The number of supertankers sailing toward China’s ports surged to a nine-month high amid speculation an oil-price slump is encouraging the world’s second-biggest crude importer to accelerate purchases.
There are 80 very large crude carriers, the industry’s biggest ships, sailing toward the Asian country’s ports, according to IHS Fairplay vessel-tracking signals compiled by Bloomberg at about 10 a.m. today. That’s the highest since Jan. 3. Average shipments are 2 million barrels.
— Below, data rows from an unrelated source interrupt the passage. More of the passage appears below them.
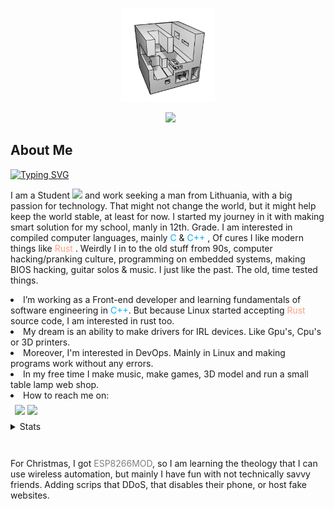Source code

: <div id="header" align="center">
  <p align="center"><img src="./img/ONE.png" width="150" /></p>
  <p align="center"></p>

  <p align="center">
    <img
      src="https://img.shields.io/github/stars/JustPause?style=flat&color=blue"
      alt=""
      style="height:1em;"
    />
    <img
      src="https://komarev.com/ghpvc/?username=justpause&style=flat&color=blue"
      alt=""
      style="height:1em;"
    />
    <a href="https://www.buymeacoffee.com/justpause"><img src="https://img.buymeacoffee.com/button-api/?text=Buy me a tea&slug=justpause&button_colour=f28500&font_colour=000000&font_family=Lato&outline_colour=000000&coffee_colour=ffffff" style="height:1em;"/></a>
  </p>
</div>

<div>
  <h2>About Me</h2>
  <a href="https://github.com/justpause">
    <img src="https://readme-typing-svg.demolab.com?font=Work+Sans&size=20&duration=3000&pause=1000&color=f28500&multiline=true&width=600&height=80&lines=I+am+Justinas+Stankūnas;Software+Developer+%7C+Game+Developer+%7C+BackEnd+Developer;3D+Art's+%7C+Computer+Grathics+%7C+Automation+Shell+Scripts" alt="Typing SVG" />
  </a>
  <p>
    I am a Student
    <img
      src="https://media.giphy.com/media/dxn6fRlTIShoeBr69N/giphy.gif"
      width="15"
    />
    and work seeking a man from Lithuania, with a big passion for technology. That might not change the world, but it might help keep the world stable, at least for now. I started my journey in it with making smart solution for my school, manly in 12th. Grade. I am interested in compiled computer languages, mainly
    <c style="color: #00b0ff">C</c> & <c style="color: #00b0ff">C++</c>
    , Of cures I like modern things like
    <rust style="color: #ff9e80">Rust</rust>
    . Weirdly I in to the old stuff from 90s, computer hacking/pranking culture, programming on embedded systems, making BIOS hacking, guitar solos & music. I just like the past. The old, time tested things.
  </p>

  <lu>
    <li>
      I’m working as a Front-end developer and learning fundamentals of software
      engineering in <c style="color: #00b0ff">C++</c>. But because Linux
      started accepting <rust style="color: #ff9e80">Rust</rust> source code, I
      am interested in rust too.
    </li>
    <li>
      My dream is an ability to make drivers for IRL devices. Like Gpu's, Cpu's
      or 3D printers.
    </li>
    <li>
      Moreover, I'm interested in DevOps. Mainly in Linux and making programs
      work without any errors.
    </li>
    <li>
      In my free time I make music, make games, 3D model and run a small table
      lamp web shop.
    </li>
    <li>How to reach me on:</li></lu
  >
</div>

<div style="padding: 0.5em">
  <img src=https://img.shields.io/badge/linkedin-Find%20me-0077B5?style=flat/>
  <img
  src=https://img.shields.io/badge/My%20email-%20IamJustStan%40hotmail.com-f28500?style=flat>
</div>

<details>

<summary>Stats</summary>

<div style="display:flex;  flex-direction:column ">
<picture style="display:flex;  flex-direction:column; height:5em">
  <source srcset="https://github-readme-stats.vercel.app/api?username=justpause&show_icons=true&include_all_commits&theme=slateorange&include_all_commits=true" media="(prefers-color-scheme: dark), (prefers-color-scheme: no-preference)"/>

  <source srcset="https://github-readme-stats.vercel.app/api?username=justpause&show_icons=true&include_all_commits&theme=graywhite&include_all_commits=true" media="(prefers-color-scheme: light)" />

  <img src="https://github-readme-stats.vercel.app/api?username=justpause&show_icons=true"/>
</picture>

<picture>
  <source srcset="https://github-readme-stats.vercel.app/api/top-langs/?username=justpause&include_all_commits&langs_count=8&theme=slateorange"
  media="(prefers-color-scheme: dark), (prefers-color-scheme: no-preference)"
  />

  <source srcset="https://github-readme-stats.vercel.app/api/top-langs/?username=justpause&include_all_commits&langs_count=8&theme=graywhite" media="(prefers-color-scheme: light)" />

  <img src="https://github-readme-stats.vercel.app/api/top-langs/?username=justpause&show_icons=true"/>
</picture>

<picture>
  <source srcset="https://github-profile-summary-cards.vercel.app/api/cards/profile-details?username=Justpause&theme=slateorange" media="(prefers-color-scheme: dark), (prefers-color-scheme: no-preference)"
  />

  <source srcset="https://github-profile-summary-cards.vercel.app/api/cards/profile-details?username=Justpause&theme=graywhite" media="(prefers-color-scheme: light)"
  />

  <img src="https://github-profile-summary-cards.vercel.app/api/cards/profile-details?username=Justpause"/>
</picture>

<picture>
  <source srcset="https://github-profile-summary-cards.vercel.app/api/cards/productive-time?username=Justpause&theme=slateorange&utcOffset=3" media="(prefers-color-scheme: dark), (prefers-color-scheme: no-preference)"
  />

  <source srcset="https://github-profile-summary-cards.vercel.app/api/cards/productive-time?username=Justpause&theme=graywhite&utcOffset=3" media="(prefers-color-scheme: light)"
  />

  <img src="https://github-profile-summary-cards.vercel.app/api/cards/productive-time?username=Justpause&theme=slateorange&utcOffset=3"/>
</picture>

<h3>And my two lovely projects, To games. One day thay will be a full working software. not just games</h3>
  
<picture>
  <source srcset="https://github-readme-stats.vercel.app/api/pin/?username=justpause&repo=Rock_Paper_Scissors&theme=slateorange"
  media="(prefers-color-scheme: dark), (prefers-color-scheme: no-preference)"
  />

  <source srcset="https://github-readme-stats.vercel.app/api/pin/?username=justpause&repo=Rock_Paper_Scissors&theme=graywhite" media="(prefers-color-scheme: light)" />

  <img src="https://github-readme-stats.vercel.app/api/pin/?username=justpause&repo=Rock_Paper_Scissors"/>
</picture>

<picture>
  <source srcset="https://github-readme-stats.vercel.app/api/pin/?username=justpause&repo=TickTackTo&theme=slateorange"
  media="(prefers-color-scheme: dark), (prefers-color-scheme: no-preference)"
  />

  <source srcset="https://github-readme-stats.vercel.app/api/pin/?username=justpause&repo=TickTackTo&theme=graywhite" media="(prefers-color-scheme: light)" />

  <img src="https://github-readme-stats.vercel.app/api/pin/?username=justpause&repo=TickTackTo"/>
</picture>

</div>

</details>

<div style="padding-top: 2em">
  <p>
    For Christmas, I got <esp style="color: gray">ESP8266MOD</esp>, so I am learning the theology that I can use wireless  automation, but mainly I have fun with not technically savvy friends. Adding scrips that DDoS, that disables their phone, or host fake websites.
  </p>
</div>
Brent crude, the global benchmark, plunged to a four-year low yesterday amid speculation Saudi Arabia, Kuwait and other nations in the Organization of Petroleum Exporting Countries won’t curb production. The slump is likely encouraging buying to fill China’s strategic stocks, according to Energy Aspects Ltd., a London-based consultant.
“There’s a lot of bargain hunting going on,” Richard Mallinson, an analyst at Energy Aspects, said by phone. “Whilst prices are low we think there’ll be buying for Strategic Petroleum Reserve filling and also just trying to capture these discounted crudes.”
Brent crude pared its slump today after Goldman Sachs Group Inc. said there was no glut of oil and that prices have plunged too far. December contracts gained 0.7 percent $86.42 a barrel in London at 1:28 p.m. today. WTI, the U.S. benchmark, was up 1 percent at $83.53.